Exercise description> Would you please output the lines from the one holding "- We may be" to the end of the entries, exactly and with no others?

* * * * * * *

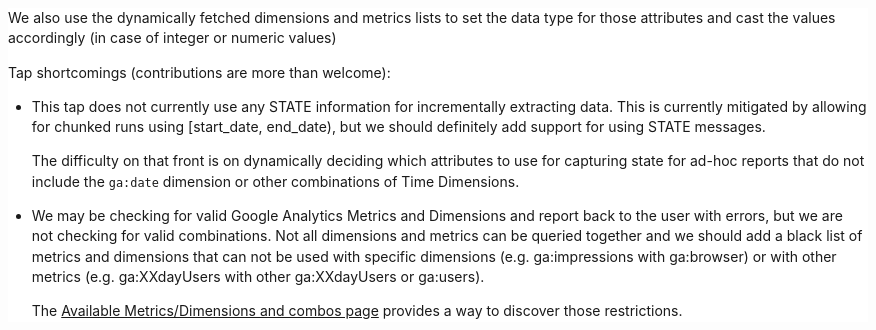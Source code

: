   We also use the dynamically fetched dimensions and metrics lists to set the data type for those attributes and cast the values accordingly (in case of integer or numeric values)



Tap shortcomings (contributions are more than welcome):

- This tap does not currently use any STATE information for incrementally extracting data. This is currently mitigated by allowing for chunked runs using [start_date, end_date), but we should definitely add support for using STATE messages.

  The difficulty on that front is on dynamically deciding which attributes to use for capturing state for ad-hoc reports that do not include the `ga:date` dimension or other combinations of Time Dimensions.

- We may be checking for valid Google Analytics Metrics and Dimensions and report back to the user with errors, but we are not checking for valid combinations. Not all dimensions and metrics can be queried together and we should add a black list of metrics and dimensions that can not be used with specific dimensions (e.g. ga:impressions with ga:browser) or with other metrics (e.g. ga:XXdayUsers with other ga:XXdayUsers or ga:users).

  The [Available Metrics/Dimensions and combos page](https://developers.google.com/analytics/devguides/reporting/core/dimsmets) provides a way to discover those restrictions.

* * * * * * *

Result for this exercise>
- We may be checking for valid Google Analytics Metrics and Dimensions and report back to the user with errors, but we are not checking for valid combinations. Not all dimensions and metrics can be queried together and we should add a black list of metrics and dimensions that can not be used with specific dimensions (e.g. ga:impressions with ga:browser) or with other metrics (e.g. ga:XXdayUsers with other ga:XXdayUsers or ga:users).

  The [Available Metrics/Dimensions and combos page](https://developers.google.com/analytics/devguides/reporting/core/dimsmets) provides a way to discover those restrictions.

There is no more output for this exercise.